Terbatuk beberapa kali. Sambil meminum air dari gelas yang memang dipersiapkannya, Bunda Malin melanjutkan penjelasan. ”Bahwa malin berdosa atas diriku tentu saja ya, tapi menganggap akulah pihak paling benar tanpa satu kesalahan dalam permasalahan ini, tentu tak bisa dibenarkan juga. Aku bersabar menunggunya, tiap hari aku menantinya, jelaslah saat itu kesabaranku diuji oleng Sang Maha Penyabar dan Maha Pemaaf. Ketika kedatangan Malin, aku sungguh bersuka cita. Apa yang kunantikan, kupikir akhirnya tiba juga. Tapi aku melupakan satu hal wahai malaikat, bahwa ujian dari-Nya sebenarnya berlapis, tak berkesudahan. Saat itulah puncak dari ujian kesabaranku. Apa yang kau sebut sebagai karomah atau kelebihan yang diberikan kepadaku, tidak lain sekedar buah dari kemarahan sesaat yang sedang bersimaharaja di hatiku. Dan itu adalah kesalahaan fatal. Sisa hidupku harus dihabiskan dengan menerima penderitaan ini serta rasa bersalah tak berujung. Maka betapa aku menantikan hari ini wahai malaikat, hari ketika semua penderitaan ini berakhir. Jadi cepatlah, cabut nyawaku, akhiri semua penderitaan ini, biarlah manusia-manusia sesudahku belajar dari kesalahan yang kubuat.”
Belajar?
”Oh ya, sepertinya memang seperti itu Ibu mulia. Hamba baru saja dari masa depan untuk mencabut nyawa beberapa manusia di sana. Di masa depan nanti kisahmu menjadi dongeng pelajaran untuk anak yang durhaka.”

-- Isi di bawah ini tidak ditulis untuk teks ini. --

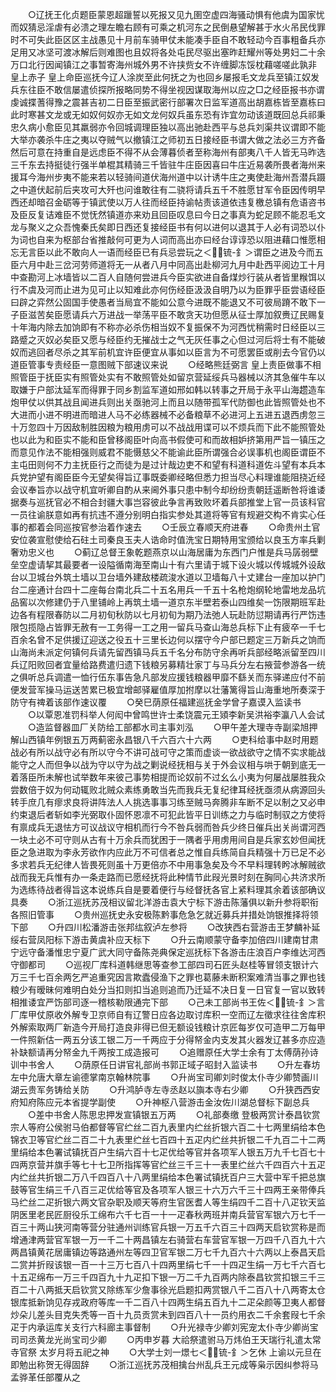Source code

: <!-- { "loadSidebar": true } -->
　　○辽抚王化贞题臣蒙恩超躐誓以死报又见九圉空虚四海骚动惧有他虞为国家忧而奴猜忌淫虐有必溃之理左瞻右顾有可乘之机河东之民倒悬望解甚于水火吊民伐罪时不可失此臣区区主战愚见十月前车骑甲仗未能凑手臣自不敢轻动今百事粗备兵亦足用又冰坚可渡冰解后则难图也且奴将各处屯民尽驱出塞昨赶耀州等处男妇二十余万口北行因闻镇江之事暂寄海州城外男不许挟赀女不许缠脚冻馁枕藉嗟嗟此孰非  皇上赤子  皇上命臣巡抚今辽人涂炭至此何抚之为也回乡屡报毛文龙兵至镇江奴发兵东往臣不敢信屡遣侦探所报略同势不得坐视因谋取海州以应之□之经臣报书亦谓虔诚揲蓍得豫之震甚吉初二日臣至振武密行部署次日监军道高出胡嘉栋皆至嘉栋曰此时寒甚文龙或无如奴何奴亦无如文龙何奴兵虽东恐有诈宜勿动该道既回总兵祁秉忠久病小愈臣见其羸弱亦令回城调理臣独以高出驰赴西平与总兵刘渠共议谓即不能大举亦袭杀牛庄之夷以夺贼气以撤镇江之师初五日接经臣书谓大做之法必三方齐备然后可意在持重自是远虑臣不得不从会薄暮侦者至称海州有部夷八千人皆无马昨选三千东去持挺徒行强半单棍其精骑三千皆驻牛庄臣因喜曰牛庄近易袭所畏者海州来援耳今海州步夷不能来若以轻骑间道伏海州道中以计诱牛庄之夷使赴海州吾潜兵蹑之中道伏起前后夹攻可大歼也问谁敢往有二骁将请兵五千不胜愿甘军令臣因传明早西还却暗召金砺等于镇武使以万人往而经臣持谕帖责该道依违复檄总镇有危语咨书及臣反复诘难臣不觉怃然镇道亦来劝且回臣叹息曰今日之事真为蛇足顾不能忍毛文龙与聚义之众吾愧秦氏矣即日西还复接经臣书有何以进何以退其于人必有词恐以仆为词也自来为枢部台省推敲何可更为人词而高出亦曰经台谆谆恐以阻进藉口惟愿相忘无言臣以此不敢向人一语而经臣已有兵忌尝玩之＜锍-釒＞谓臣之进及今而五臣六月中赴三岔河劳师道将无一从者八月中同高出赴柳河九月中赴西平阅边工十月中查勘河上冰墙皆以二百人自随何尝进兵今臣实欲进自备煤炒行装从者皆里糇饵以行不虞及河而止进为见可止以知难此亦何伤经臣汲汲自明乃以为臣罪乎臣尝语经臣曰辟之弈然公固国手使愚者当局宜不能如公意今进既不能退又不可彼局蹐不敢下一子臣滋苦矣臣愿请兵六万进战一举荡平臣不敢贪天功但愿从征士厚加叙赉辽民赐复十年海内除去加饷即有不称亦必杀伤相当奴不复振保不为河西忧稍需时日经臣以三路蹙之灭奴必矣臣又愿与经臣约无摧战士之气无灰任事之心但过河后将士有不能破奴而逃回者尽杀之其军前机宜许臣便宜从事如以臣言为不可愿罢臣或削去今官仍以道臣管事专责经臣一意图贼下部速议来说
　　○经略熊廷弼言  皇上责臣做事不相照管臣于抚臣实有照管处实有不敢照管处如留京营延绥兵马器械以济其急催牛车以取嫌于户部汰延军而得罪于同乡割监军道如邢如韩以转事之开局于永平山海趱造车炮甲仗以供其战且闻进兵则出关亟驰河上而且以随带孤军代防御也此皆照管处也不大进而小进不明进而暗进人马不必练器械不必备粮草不必进河上五进五退西虏忽三十万忽四十万因敌制胜因粮为粮用虏可以不战战用谍可以不烦兵而下此不能照管处也以此为和臣实不能和臣曾移阁臣叶向高书假使可和而故相妒挤第用严旨一镇压之而意见作法不能相强则威君不能慑慈父不能谕此臣所谓强合必误事机也阁臣谓臣不主屯田则何不力主抚臣行之而徒为是过计哉边吏不和望有科道科道佐斗望有本兵本兵党护望有阁臣臣今无望矣得旨辽事既委卿经略但悉力担当尽心料理谁能阻挠近经会议奉旨亦以战守机宜听卿自酌从来阃外事只患中制今却纷纷责朝廷遥断咎将谁诿据奏与巡抚官必不相合封疆大事岂容彼此争言再致败坏着兵部推堂上官一员该科官一员往谕朕意如再有抗违不遵分别明白指实参处其道将等官有规避交构不肯实心任事的都着会同巡按官参治着作速去
　　○壬辰立春顺天府进春
　　○命贵州土官安位袭宣慰使给石砫土司秦良玉夫人诰命时值洗宝日期特用宝颁给以良玉方率兵剿奢劝忠义也
　　○蓟辽总督王象乾题燕京以山海居庸为东西门户惟是兵马孱弱壁垒空虚请挈其最要者一设隘循南海至南山十有六里请于城下设火城以传城城外设敌台以卫城台外筑土墙以卫台墙外建敌楼疏浚水道以卫墙每八十丈建台一座加以护门台二座通计台四十二座每台南北兵二十五名用兵一千五十名枪炮纲轮地雷地龙品坑品窖以次修建仍于八里铺岭上再筑土墙一道京东半壁若泰山四维矣一饬限期班军赴边各有程限春防以二月初旬秋防以七月初旬为期乃法弛人玩赴防愆期请再行严饬违限包揽隐占皆罪无赦有一工务得一工之用一留兵马查山海总兵标下止有疲卒一千七百余名曾不足供援辽迎送之役五十三里长边何以摆守今户部已题定三万新兵之饷而山海尚未派定何镇何兵请先留西镇马兵五千名分布防守余再听兵部经略派留至四川兵辽阳败回者宜量给路费遣归遗下钱粮另募精壮家丁与马兵分左右掖营参游各一统之俱听总兵调遣一恤行伍东事告急凡部发应援钱粮器甲靡不繇关而东驿递应付不前便发营军操马运送苦累已极宜增邮驿雇值厚加拊摩以壮藩篱得旨山海重地所奏深于防守有禆着该部作速议覆
　　○癸巳荫原任福建巡抚金学曾子嘉谟入监读书
　　○以覃恩准罚科举人何闳中曾鸣世许士柔饶震元王熲李新吴洪裕李瀛八人会试
　　○造监督器皿厂关防给工部都水司主事刘泓
　　○甲午差大理寺寺副梁旭押解山西镇年例银五万两蓟密永昌银八千六百六十六两
　　○吏科给事中赵时用题战必有所以战守必有所以守今不讲可战可守之策而虚谈一欲战欲守之情不实求能战能守之人而但争以战为守以守为战之剿说经抚相与关于外会议相与哄于朝到底无一着落臣所未解也试举数年来彼己事势相提而论奴前不过幺么小夷为何屡战屡胜我众尝数倍于奴为何动辄败北贼众素练勇敢当先而我兵无复纪律耳经抚亟须从病源回头转手庶几有瘳求良将讲阵法人人挑选事事习练至贼马奔腾非车断不足以制之又必申约束退后者斩如李光弼取仆固怀恩凛不可犯此皆平日训练之力与临时制驭之方使将有禀成兵无退怯方可议战议守相机而行今不咎兵弱而咎兵少终日催兵出关尚谓河西一块土必不可守则从古有十万余兵而犹困于一隅者乎用虏用间自是兵家玄妙但闻抚臣之急进取为李永芳欲作内应此万不可信者总之惟自兵练简自兵精强十万已足不必多求若兵无纪律人皆畏死则虽十万更倍亦不中用事急矣及今不早料理转盻冰解贼欲战而我无兵惟有办一条走路而已愿经抚将此种情节此叚光景时刻在胸同心共济求所为选练待战者得旨这本说练兵自是要着便行与经督抚各官上紧料理其余着该部确议具奏
　　○浙江巡抚苏茂相议留北洋游击袁大宁标下游击陈藩俱以新升参将职衔各照旧管事
　　○贵州巡抚史永安极陈黔事危急乞就近募兵并措处饷银推择将领下部
　　○升四川松潘游击张邦纮叙泸左参将
　　○改狭西右营游击王梦麟补延绥右营凤阳标下游击黄虞补应天标下
　　○升云南顺蒙守备李加倍四川建南甘肃宁远守备潘惟忠宁夏广武大同守备陈尧典保定巡抚标下各游击庄浪百户李维达河西守御都司
　　○巡视厂库科道韩继思等查参工部四司石匠头赵桂等冒领支银计六万三千七百余两乞严追重究因言欺蠹侵渔下之罪也葛藤未断积案难清当事之罪也钱粮少有暧昧何难明白处分当扣则扣当追则追而乃迁延不决日复一日官复一官以致转相推诿宜严饬部司逐一稽核勒限通完下部
　　○己未工部尚书王佐＜锍-釒＞言厂库甲仗原收外解专卫京师自有辽警日应各边取讨库积一空而辽左徵求往往舍库积外解索取两厂新造今开局打造良非得已但无额设钱粮计京匠每岁仅可造甲二万每甲一件照新估一两五分该工银二万一千两应于分得帑金内支发其火器发辽甚多亦应造补缺额请再分帑金九千两按工成造报可
　　○追赠原任大学士余有丁太傅荫孙诗训中书舍人
　　○荫原任日讲官礼部尚书郭正域子昭封入监读书
　　○升左春坊左中允唐大章左谕德掌南京翰林院事
　　○升尚宝司卿刘时俊太仆寺少卿赞画川湖云贵军务铸给关防
　　○升鸿胪寺左寺丞赵以旟本寺右少卿
　　○升狭西西安府知府陈应元本省提学副使
　　○升神枢八营游击金汝佐川湖总督标下副总兵
　　○差中书舍人陈思忠押发宣镇银五万两
　　○礼部奏缴  登极两赏计泰昌钦赏宗人等府公侯驸马伯都督等官纻丝二百九表里内纻丝折银六百二十七两里绢给本色锦衣卫等官纻丝二百二十九表里纻丝七百四十五疋内纻丝共折银二千九百二十二两里绢给本色署试镇抚百户生绢六百十七疋优给等官并各项军人银五万九千七百七十四两京营并旗手等七十七卫所指挥等官纻丝三千三十一表里纻丝六千四百六十五疋内纻丝共折银二万八千四百八十八两里绢给本色署试镇抚百户三大营中军千把总旗鼓等官生绢三千八百三疋优给等官及各项军人银三十六万六千三十四两王亲带俸兵马纻丝二疋折银六两文官杂职及顺天等府生官医耆人等生绢四千二百十八疋钦天监阴医里老民匠厨役乐工绵布六千七百一十一疋春秋两班并南兵营官军银六万七千一百三十两山狭河南等营分驻通州训练官兵银一万五千六百三十四两天启钦赏称是而增通津两营官军银一万一千二十两昌镇左右骑营右车营官军银一万四千八百九十六两昌镇黄花居庸镇边等路通州左等四卫官军银二万七千九百六十六两以上泰昌天启二赏并折叚该银一百一十三万七百八十四两里绢七千一十四疋生绢一万七千六百七十五疋绵布一万三千四百九十九疋扣下银一万二千九百两内除泰昌钦赏扣银三千三百二十八两抵天启钦赏又除练军少詹事徐光启题扣两赏银八千二百八十八两寄太仓银库抵新饷见存戎政府等库一千二百八十四两生绢五百九十二疋朵颜等卫夷人都督炒朵儿差头目克失秃等一百十九员贡赏未到四百八十一员约用衣二千余套叚七千余疋于内承运库关支行六科廊主事督制
　　○升光禄寺少卿刘宪宠太仆寺少卿尚宝司司丞黄龙光尚宝司少卿
　　○丙申岁暮  大祫祭遣驸马万炜伯王天瑞行礼遣太常寺官祭  太岁月将五祀之神
　　○大学士刘一燝七＜锍-釒＞乞休  上谕以元旦在即勉出称贺无得固辞
　　○浙江巡抚苏茂相擒台州乱兵王元成等枭示因纠参将马孟骅革任部覆从之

Di luar dugaan, ketika mendengar kabar dari masa depan itu, batuk Bunda Malin makin keras dan parah, bahkan sudah sampai mengeluarkan darah. Tubuh rentanya bergetar akibat menahan kemarahan. Matanya memerah menatap Izroil dengan tatapan setajam Golok Pembunuh Naga milik Tiau Bu Ki dalam serial To Liong To.
Aduh Gusit diri sejati, aku salah apa lagi….kumohon….jangan kutuk aku jadi batu. Ibu Mulia…..

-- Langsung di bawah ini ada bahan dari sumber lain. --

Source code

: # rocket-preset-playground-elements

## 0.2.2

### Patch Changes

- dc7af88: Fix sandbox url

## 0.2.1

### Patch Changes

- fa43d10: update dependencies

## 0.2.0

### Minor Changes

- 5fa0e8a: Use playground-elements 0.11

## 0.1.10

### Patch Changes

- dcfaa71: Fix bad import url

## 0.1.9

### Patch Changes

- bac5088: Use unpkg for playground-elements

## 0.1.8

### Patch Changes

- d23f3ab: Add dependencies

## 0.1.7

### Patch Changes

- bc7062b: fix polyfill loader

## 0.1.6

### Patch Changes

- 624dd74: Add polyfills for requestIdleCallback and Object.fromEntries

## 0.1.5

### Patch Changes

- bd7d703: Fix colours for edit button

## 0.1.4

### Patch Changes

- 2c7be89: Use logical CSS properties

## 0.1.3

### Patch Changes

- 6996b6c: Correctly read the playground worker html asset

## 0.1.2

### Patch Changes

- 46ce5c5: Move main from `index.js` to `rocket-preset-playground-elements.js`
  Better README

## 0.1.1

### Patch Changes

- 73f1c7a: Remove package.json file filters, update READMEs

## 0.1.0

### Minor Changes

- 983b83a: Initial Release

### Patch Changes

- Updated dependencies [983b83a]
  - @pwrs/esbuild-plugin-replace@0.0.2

”Oh tidak mungkin, sesederhana itukah tafsir mereka atas kisah ku?”
”Seperti yang kau tahu Ibu Mulia, kemampuan intelektual manusia semakin menurun dari zaman ke zaman. Tapi di mana letak salahnya pengartian itu? Bukankah benar kisah ini adalah tentang anak durhaka?”
“Ya, ini adalah kisah tentang anak durhaka… Uhuk…” batuk lagi, kemudian melanjutkan, “tapi manusia tidak boleh lupa bahwa selain itu, ini juga adalah kisah tentang ibu yang durhaka.”
”Ibu durhaka?”
”Ya, durhaka terhadap kesabarannya. Kemarahan seorang ibu adalah kemarahan Penciptanya, laknat Ibu adalah laknat-Nya. Inilah yang mesti mereka pelajari. Hal ini bukan fasilitas, tapi ujian bagi setiap ibu untuk menjadi sesabar yang Maha Sabar. Mereka mesti menyiapkan dirinya untuk terserap pada sifat-sifat Ilahi itu, sebab kasih ibu adalah penggambaran sempurna kasih Tuhan yang kudus di atas dunia dan semesta.”

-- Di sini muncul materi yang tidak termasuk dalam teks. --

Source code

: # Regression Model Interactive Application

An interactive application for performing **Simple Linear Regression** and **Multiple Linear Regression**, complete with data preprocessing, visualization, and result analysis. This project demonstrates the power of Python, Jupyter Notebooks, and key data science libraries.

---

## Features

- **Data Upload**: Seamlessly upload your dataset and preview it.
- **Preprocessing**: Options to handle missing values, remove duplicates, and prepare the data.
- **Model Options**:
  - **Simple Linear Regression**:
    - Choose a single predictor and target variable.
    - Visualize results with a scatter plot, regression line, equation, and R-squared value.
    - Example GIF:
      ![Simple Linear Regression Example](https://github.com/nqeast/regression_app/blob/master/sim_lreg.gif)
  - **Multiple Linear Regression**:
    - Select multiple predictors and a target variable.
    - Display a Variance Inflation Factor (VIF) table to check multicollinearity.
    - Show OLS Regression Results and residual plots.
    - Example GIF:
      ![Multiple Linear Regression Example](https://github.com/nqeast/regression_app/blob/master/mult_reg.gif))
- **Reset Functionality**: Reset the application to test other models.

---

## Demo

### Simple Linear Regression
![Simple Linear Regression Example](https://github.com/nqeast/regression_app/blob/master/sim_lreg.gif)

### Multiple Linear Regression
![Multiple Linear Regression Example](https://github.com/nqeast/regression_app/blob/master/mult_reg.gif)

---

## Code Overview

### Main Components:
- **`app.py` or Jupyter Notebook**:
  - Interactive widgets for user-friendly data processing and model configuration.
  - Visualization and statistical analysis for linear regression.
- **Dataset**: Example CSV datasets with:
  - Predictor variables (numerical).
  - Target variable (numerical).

Ibu Mulia, andainya kau tahu bahwa pemikiran semacam itu nantinya akan mengguncang dunia lewat karya-karya Hegel dan Ibn Arabi. Sayang bukan dalam wilayah dan kuasaku untuk memberi informasi tentang tabir misteri zaman
”Apa yang mereka anggap benar belum tentu benar, manusia masa depan mesti belajar melihat dari sudut pandang yang lebih luas… Uhuk… Uhuk…”
Sedang para pewarta di masa depan nanti akan mempelajari itu sebagai hal yang wajib mereka lakukan, mereka menyebutnya dengan istilah cover both side, tapi ibu mulia ternyata telah lama menyadari pentingnya melihat dengan sudut pandang yang lebih universal.
”Kesalahan terbesarku adalah mengharap timbal balik dari kasih sayang yang telah kuberikan selama ini. Kesalahanku jua adalah mengharapkan anakku Malin tumbuh seperti yang kuinginkan, aku terlalu menginginkan dia tumbuh persis seperti harapanku,” sembari terbatuk ia melanjutkan kalimatnya, ”sedangkan seorang pujangga pernah berkata, anak-anakmu bukanlah anak-anakmu. Mereka adalah putera-puteri kehidupan”
Pada suatu masa yang pernah kukunjungi syair ini begitu populer……..
“Mereka datang melalui kalian tapi bukan berasal dari dirimu dan walaupun mereka bersamamu tapi mereka bukan milikmu”
Ya ya….tidak salah lagi aku pernah dengar syair ini di suatu tempat…..hmmmm……
Sedang Bunda Malin masih melanjutkan berpujangga ria, Izroil masih sibuk mengingat-ingat dimana mendengar syair ini dahuluuu….di masa depan.
“Kau boleh memberi mereka cintamu, tapi bukan pikiranmu karena mereka memiliki pikiran mereka sendiri, kau boleh merumahkan tubuh mereka tapi bukan jiwa mereka uhhuukkk……”
Batuk Bunda Malin semakin keras dan berdarah-darah…….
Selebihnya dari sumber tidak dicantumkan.